"Pono" był jednym z tych twórców, którzy współtworzyli historię polskiego hip-hopu. Zaczynał w latach 90., wraz z Wojtkiem Sokołem współtworzył duet TPWC, a później zasilił szeregi legendarnego Zip Składu. Wniósł do muzyki autentyczność, szczerość i lojalność wobec wartości ulicznej kultury. Wiadomość o jego nagłej śmierci rozeszła się błyskawicznie, wywołując ogromny smutek wśród fanów i całej branży.
Zobacz też: Nie żyje znany raper! Miał tylko 49 lat
Marek Siudym widział się z "Pono" tuż przed jego śmiercią
Kariera Rafała Poniedzielskiego była przykładem konsekwencji i pasji. Jego rap zawsze był szczery i płynął prosto z serca. "Pono" współpracował z największymi nazwiskami polskiej sceny, m.in. z Peją, WWO czy Hemp Gru. Jego największym przebojem stał się utwór "W aucie", nagrany wspólnie z Sokołem, który do dziś uchodzi za jeden z najważniejszych numerów w historii hip-hopu.
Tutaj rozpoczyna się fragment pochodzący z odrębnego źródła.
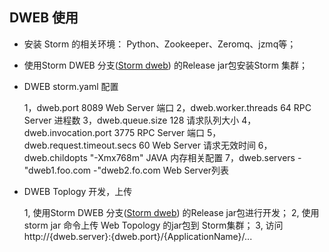 ## DWEB 使用

* 安装 Storm 的相关环境： Python、Zookeeper、Zeromq、jzmq等；

* 使用Storm DWEB 分支([Storm dweb](https://github.com/thettian/storm)) 的Release jar包安装Storm 集群；

* DWEB storm.yaml 配置

  1，dweb.port 			8089 		Web Server 端口
  2，dweb.worker.threads	64		RPC Server 进程数
  3，dweb.queue.size		128		请求队列大小
  4，dweb.invocation.port	3775		RPC Server 端口
  5，dweb.request.timeout.secs	60		Web Server 请求无效时间
  6，dweb.childopts		"-Xmx768m"	JAVA 内存相关配置
  7，dweb.servers		-"dweb1.foo.com
				-"dweb2.fo.com	Web Server列表
* DWEB Toplogy 开发，上传

  1, 使用Storm DWEB 分支([Storm dweb](https://github.com/thettian/storm)) 的Release jar包进行开发；
  2, 使用 storm jar 命令上传 Web Topology 的jar包到 Storm集群；
  3, 访问http://{dweb.server}:{dweb.port}/{ApplicationName}/...

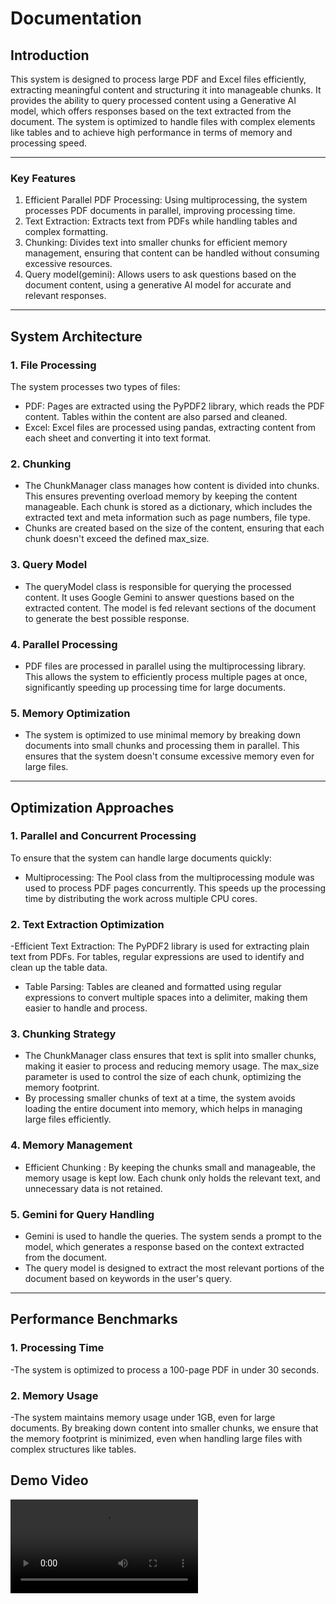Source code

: # **Documentation**

## **Introduction**
This system is designed to process large PDF and Excel files efficiently, extracting meaningful content and structuring it into manageable chunks. It provides the ability to query processed content using a Generative AI model, which offers responses based on the text extracted from the document. The system is optimized to handle files with complex elements like tables and to achieve high performance in terms of memory and processing speed.

---

### **Key Features**
1. Efficient Parallel PDF Processing: Using multiprocessing, the system processes PDF documents in parallel, improving processing time.
2. Text Extraction: Extracts text from PDFs while handling tables and complex formatting.
3. Chunking: Divides text into smaller chunks for efficient memory management, ensuring that content can be handled without consuming excessive resources.
4. Query model(gemini): Allows users to ask questions based on the document content, using a generative AI model for accurate and relevant responses.

---

## **System Architecture**

### **1. File Processing**
The system processes two types of files:

- PDF: Pages are extracted using the PyPDF2 library, which reads the PDF content. Tables within the content are also parsed and cleaned.
- Excel: Excel files are processed using pandas, extracting content from each sheet and converting it into text format.

### **2.  Chunking**
- The ChunkManager class manages how content is divided into chunks. This ensures preventing overload memory by keeping the content manageable. Each chunk is stored as a dictionary, which includes the extracted text and meta information such as page numbers, file type.
- Chunks are created based on the size of the content, ensuring that each chunk doesn't exceed the defined max_size.

### **3. Query Model**
- The queryModel class is responsible for querying the processed content. It uses Google Gemini to answer questions based on the extracted content. The model is fed relevant sections of the document to generate the best possible response.

### **4. Parallel Processing**
- PDF files are processed in parallel using the multiprocessing library. This allows the system to efficiently process multiple pages at once, significantly speeding up processing time for large documents.

### **5. Memory Optimization**
- The system is optimized to use minimal memory by breaking down documents into small chunks and processing them in parallel. This ensures that the system doesn't consume excessive memory even for large files.

---

## **Optimization Approaches**

### **1. Parallel and Concurrent Processing**
To ensure that the system can handle large documents quickly:
- Multiprocessing: The Pool class from the multiprocessing module was used to process PDF pages concurrently. This speeds up the processing time by distributing the work across multiple CPU cores.

### **2. Text Extraction Optimization**
-Efficient Text Extraction: The PyPDF2 library is used for extracting plain text from PDFs. For tables, regular expressions are used to identify and clean up the table data.
- Table Parsing: Tables are cleaned and formatted using regular expressions to convert multiple spaces into a delimiter, making them easier to handle and process.
### **3. Chunking Strategy**
- The ChunkManager class ensures that text is split into smaller chunks, making it easier to process and reducing memory usage. The max_size parameter is used to control the size of each chunk, optimizing the memory footprint.
- By processing smaller chunks of text at a time, the system avoids loading the entire document into memory, which helps in managing large files efficiently.

### **4. Memory Management**
- Efficient Chunking : By keeping the chunks small and manageable, the memory usage is kept low. Each chunk only holds the relevant text, and unnecessary data is not retained.


### **5. Gemini for Query Handling**
- Gemini is used to handle the queries. The system sends a prompt to the model, which generates a response based on the context extracted from the document.
- The query model is designed to extract the most relevant portions of the document based on keywords in the user's query.

---

## **Performance Benchmarks**

### **1. Processing Time**
-The system is optimized to process a 100-page PDF in under 30 seconds.

### **2. Memory Usage**
-The system maintains memory usage under 1GB, even for large documents. By breaking down content into smaller chunks, we ensure that the memory footprint is minimized, even when handling large files with complex structures like tables.

## **Demo Video**
![Video](https://github.com/Yadunandanv08/PathOr-Internship/blob/main/DemoVideo.mp4)

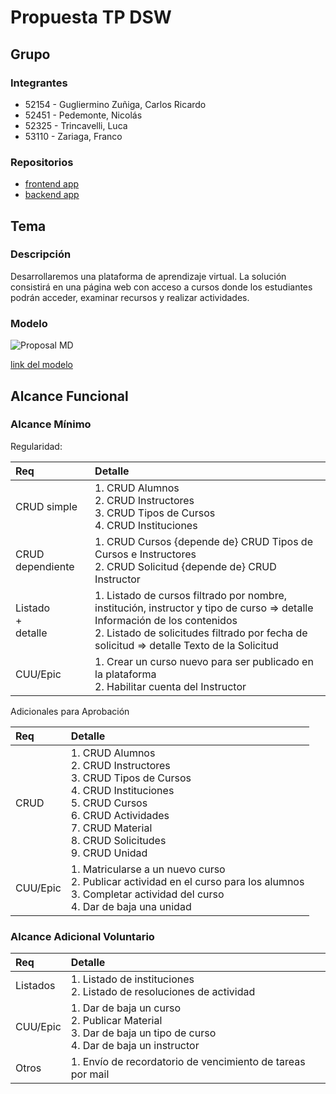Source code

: # Propuesta TP DSW

## Grupo
### Integrantes

* 52154 - Gugliermino Zuñiga, Carlos Ricardo
* 52451 - Pedemonte, Nicolás
* 52325 - Trincavelli, Luca
* 53110 - Zariaga, Franco


### Repositorios
* [frontend app]([http://hyperlinkToGihubOrGitlab](https://github.com/carlex74/Front-End-DSW))
* [backend app]([http://hyperlinkToGihubOrGitlab](https://github.com/carlex74/Back-End-DSW))


## Tema
### Descripción

Desarrollaremos una plataforma de aprendizaje virtual. La solución consistirá en una página web con acceso a cursos donde los estudiantes podrán acceder, examinar recursos y realizar actividades.

### Modelo

![Proposal MD](https://github.com/user-attachments/assets/dcda08fe-8d17-451d-8019-4abddb94c475)

[link del modelo](https://drive.google.com/file/d/1le9JNA73D_ulgn7CgIJh6w_V4lcplNSn/view?usp=sharing)

## Alcance Funcional 

### Alcance Mínimo

Regularidad:

|Req|Detalle|
|:-|:-|
|CRUD simple|1. CRUD Alumnos<br>2. CRUD Instructores<br>3. CRUD Tipos de Cursos<br>4. CRUD Instituciones|
|CRUD dependiente|1. CRUD Cursos {depende de} CRUD Tipos de Cursos e Instructores<br>2. CRUD Solicitud {depende de} CRUD Instructor|
|Listado<br>+<br>detalle|1. Listado de cursos filtrado por nombre, institución, instructor y tipo de curso => detalle Información de los contenidos<br>2. Listado de solicitudes filtrado por fecha de solicitud => detalle Texto de la Solicitud|
|CUU/Epic|1. Crear un curso nuevo para ser publicado en la plataforma<br>2. Habilitar cuenta del Instructor|



Adicionales para Aprobación

|Req|Detalle|
|:-|:-|
|CRUD|1. CRUD Alumnos<br>2. CRUD Instructores<br>3. CRUD Tipos de Cursos<br>4. CRUD Instituciones<br>5. CRUD Cursos<br>6. CRUD Actividades<br>7. CRUD Material<br>8. CRUD Solicitudes<br>9. CRUD Unidad|
|CUU/Epic|1. Matricularse a un nuevo curso<br>2. Publicar actividad en el curso para los alumnos<br>3. Completar actividad del curso<br>4. Dar de baja una unidad|



### Alcance Adicional Voluntario

|Req|Detalle|
|:-|:-|
|Listados|1. Listado de instituciones<br>2. Listado de resoluciones de actividad|
|CUU/Epic|1. Dar de baja un curso<br>2. Publicar Material<br>3. Dar de baja un tipo de curso<br>4. Dar de baja un instructor|
|Otros|1. Envío de recordatorio de vencimiento de tareas por mail|

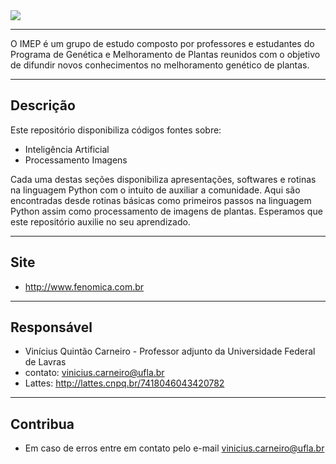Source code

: ﻿<img src="https://user-images.githubusercontent.com/16979085/65692206-8844fb00-e048-11e9-9e28-c58563a5464a.PNG">

---
O IMEP é um grupo de estudo composto por professores e estudantes do Programa de Genética e Melhoramento de Plantas reunidos com o objetivo de difundir novos conhecimentos no melhoramento genético de plantas.

---
## Descrição

Este repositório disponibiliza códigos fontes sobre:

- Inteligência Artificial 
- Processamento Imagens

Cada uma destas seções disponibiliza apresentações, softwares e rotinas na linguagem Python com o intuito de auxiliar a comunidade. 
Aqui são encontradas desde rotinas básicas como primeiros passos na linguagem Python assim como processamento de imagens de plantas. 
Esperamos que este repositório auxilie no seu aprendizado. 

---

## Site

- http://www.fenomica.com.br

---

## Responsável

- Vinícius Quintão Carneiro - Professor adjunto da Universidade Federal de Lavras 
- contato: vinicius.carneiro@ufla.br
- Lattes: http://lattes.cnpq.br/7418046043420782 

---

## Contribua

- Em caso de erros entre em contato pelo e-mail vinicius.carneiro@ufla.br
W teledysku do tego utworu wystąpił nawet Piotr Frączewski.
Informację o śmierci artysty potwierdził jego wieloletni przyjaciel i muzyczny partner, Wojtek Sokół. W emocjonalnym wpisie w mediach społecznościowych pożegnał swojego kolegę.
Jak ustalono, raper nie chorował i nie miał żadnych poważnych problemów zdrowotnych. Do ostatnich dni był aktywny zawodowo, koncertował i uczestniczył w wydarzeniach branżowych. Kilka dni przed śmiercią pojawił się na wyścigach konnych podczas Wielkiej Warszawskiej, gdzie spotkał się z aktorem Markiem Siudymem.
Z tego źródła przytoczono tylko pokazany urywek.